The average American chowed down on nearly one pound more of fish and seafood in 2015 than the previous year, according to a report released Wednesday by the National Oceanic and Atmospheric Administration.
The 150-page “Fisheries of the United States” report states U.S. fishermen across the nation landed 9.7 billion pounds of fish and shellfish valued at $5.2 billion. The highest valued U.S. commercial species were lobster (at $679.2 million) followed by crab (at $678.7 million) and shrimp ($488.4 million).
“That’s good news,” said Karen Bell, owner of A.P. Bell Fish Co. and Star Fish Co. Market and Restaurant in Cortez. “I know it (seafood) seems to be popular... we could sell more if we had more.”
Alan Lowther, statistician with NOAA Fisheries and co-author of the report, said in a press call Wednesday that it is a large increase compared to what he and other experts have seen in previous years.
“There was a larger amount of fish available for fresh and frozen consumption so that part of it made up a large part of the increase,” he said. “And then a little bit of the increase was attributed to an increase in canned seafood consumption.”
U.S. landings of shrimp were 327.1 million pounds, said NOAA officials. Florida’s West Coast saw almost 11.5 million pounds of shrimp, up nearly 17 percent according to the report.
I think seafood is definitely one of the healthier options. To me, it indicates that the American public is shifting their habits, if you will, to a more healthier diet so that’s exciting.

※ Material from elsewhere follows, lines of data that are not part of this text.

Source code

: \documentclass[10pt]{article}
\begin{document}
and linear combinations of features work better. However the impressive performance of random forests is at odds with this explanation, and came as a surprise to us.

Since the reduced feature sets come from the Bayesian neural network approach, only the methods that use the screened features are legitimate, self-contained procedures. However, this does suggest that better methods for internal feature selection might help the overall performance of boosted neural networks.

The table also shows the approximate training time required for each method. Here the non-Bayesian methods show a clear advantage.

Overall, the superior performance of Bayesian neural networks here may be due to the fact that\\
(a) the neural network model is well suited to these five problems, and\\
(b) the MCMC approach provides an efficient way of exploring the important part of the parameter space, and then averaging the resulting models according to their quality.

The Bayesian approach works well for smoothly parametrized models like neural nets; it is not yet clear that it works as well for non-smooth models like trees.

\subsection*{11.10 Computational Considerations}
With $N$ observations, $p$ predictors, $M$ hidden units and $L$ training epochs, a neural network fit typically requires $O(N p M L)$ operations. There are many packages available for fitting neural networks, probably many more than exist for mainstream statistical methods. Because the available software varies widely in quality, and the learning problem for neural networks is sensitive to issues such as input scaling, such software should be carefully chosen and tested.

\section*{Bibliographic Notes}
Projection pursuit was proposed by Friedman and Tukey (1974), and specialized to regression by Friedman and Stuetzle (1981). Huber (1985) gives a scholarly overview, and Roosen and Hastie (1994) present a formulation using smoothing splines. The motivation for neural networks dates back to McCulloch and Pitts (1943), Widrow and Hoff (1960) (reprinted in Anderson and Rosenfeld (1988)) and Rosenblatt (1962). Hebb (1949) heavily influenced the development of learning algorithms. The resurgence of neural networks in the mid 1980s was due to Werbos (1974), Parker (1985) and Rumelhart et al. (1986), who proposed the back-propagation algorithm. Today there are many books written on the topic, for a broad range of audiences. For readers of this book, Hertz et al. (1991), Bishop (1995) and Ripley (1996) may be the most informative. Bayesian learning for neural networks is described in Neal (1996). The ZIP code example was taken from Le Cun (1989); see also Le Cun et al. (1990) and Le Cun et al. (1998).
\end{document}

Erik Walker, culinary director of the Chiles Restaurant Group
“I want to say I’m not really surprised about it, but I’m definitely happy about it,” said Erik Walker of the Chiles Restaurant Group on Anna Maria Island. “I think seafood is definitely one of the healthier options. To me, it indicates that the American public is shifting their habits, if you will, to a healthier diet. So that’s exciting.”

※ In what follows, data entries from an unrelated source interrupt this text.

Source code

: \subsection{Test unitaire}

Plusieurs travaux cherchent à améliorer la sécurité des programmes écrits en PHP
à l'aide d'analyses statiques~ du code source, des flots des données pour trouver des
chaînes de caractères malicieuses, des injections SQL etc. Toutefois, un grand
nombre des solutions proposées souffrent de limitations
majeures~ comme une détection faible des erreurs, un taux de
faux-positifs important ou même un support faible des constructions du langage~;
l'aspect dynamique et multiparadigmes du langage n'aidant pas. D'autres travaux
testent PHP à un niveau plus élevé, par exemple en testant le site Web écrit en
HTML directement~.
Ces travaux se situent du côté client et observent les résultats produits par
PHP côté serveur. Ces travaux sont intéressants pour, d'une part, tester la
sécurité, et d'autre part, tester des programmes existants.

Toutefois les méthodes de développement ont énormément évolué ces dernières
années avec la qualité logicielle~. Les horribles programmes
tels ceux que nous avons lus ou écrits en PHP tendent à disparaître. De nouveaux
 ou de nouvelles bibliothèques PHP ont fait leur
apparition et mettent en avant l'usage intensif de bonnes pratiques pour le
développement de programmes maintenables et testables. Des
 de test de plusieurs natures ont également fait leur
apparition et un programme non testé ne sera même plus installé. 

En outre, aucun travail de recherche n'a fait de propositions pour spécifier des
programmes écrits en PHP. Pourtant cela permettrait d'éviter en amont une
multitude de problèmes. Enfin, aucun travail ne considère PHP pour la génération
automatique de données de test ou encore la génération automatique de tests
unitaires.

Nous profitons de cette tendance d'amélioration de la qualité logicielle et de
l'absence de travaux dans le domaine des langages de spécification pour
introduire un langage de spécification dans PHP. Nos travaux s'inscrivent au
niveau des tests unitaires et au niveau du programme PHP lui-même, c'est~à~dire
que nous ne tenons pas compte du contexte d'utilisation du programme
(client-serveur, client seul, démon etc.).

Walker is the culinary director for the Chiles group’s three properties: the Sandbar Restaurant in the city of Anna Maria, the Beach House Restaurant in Bradenton Beach, and the Mar Vista Dockside Restaurant & Pub in Longboat Key.
Though mullet is one of the restaurants’ biggest items, Walker said shrimp is also very popular.

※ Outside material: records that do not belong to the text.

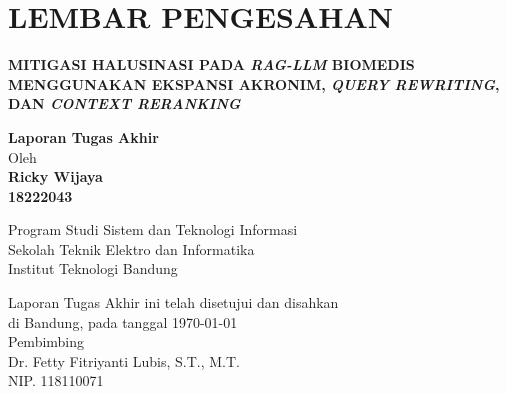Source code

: \chapter*{LEMBAR PENGESAHAN}


\begin{center}
    \vspace{1cm}
  {\large\bfseries MITIGASI HALUSINASI PADA \textit{RAG-LLM} BIOMEDIS MENGGUNAKAN EKSPANSI AKRONIM, \textit{QUERY REWRITING}, DAN \textit{CONTEXT RERANKING}}\\
     \vspace{2cm}

  {\Large \textbf{Laporan Tugas Akhir}}\\

    
    
  {\large Oleh}\\[0.3cm]
    \textbf{
    {\large Ricky Wijaya}\\
    {\large 18222043}
  }\\
    
  \vspace{0.5cm}
 
  {\large Program Studi Sistem dan Teknologi Informasi}\\
  {\large Sekolah Teknik Elektro dan Informatika}\\
  {\large Institut Teknologi Bandung}\\

  \vspace{1.5cm}

  Laporan Tugas Akhir ini telah disetujui dan disahkan\\ 
  di Bandung, pada tanggal \today\\[1cm]

	Pembimbing  \\[3cm]
	Dr. Fetty Fitriyanti Lubis, S.T., M.T.   \\[0.2cm]
	NIP. 118110071 

\end{center}

\vspace{1cm}
\noindent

“Being seafood restaurants, we do sell an enormous amount of shrimp,” he said. “Our three restaurants have made a valiant effort to eliminate foreign shrimp for the main purpose of using domestic products, and that’s because it’s easier for us in terms of verifying the location that it was caught, how it was caught, and the general sustainability.”
Walker embraced NOAA’s reported increase in seafood and fish consumption nationwide.
“It’s definitely cool that more people are getting into seafood,” he said.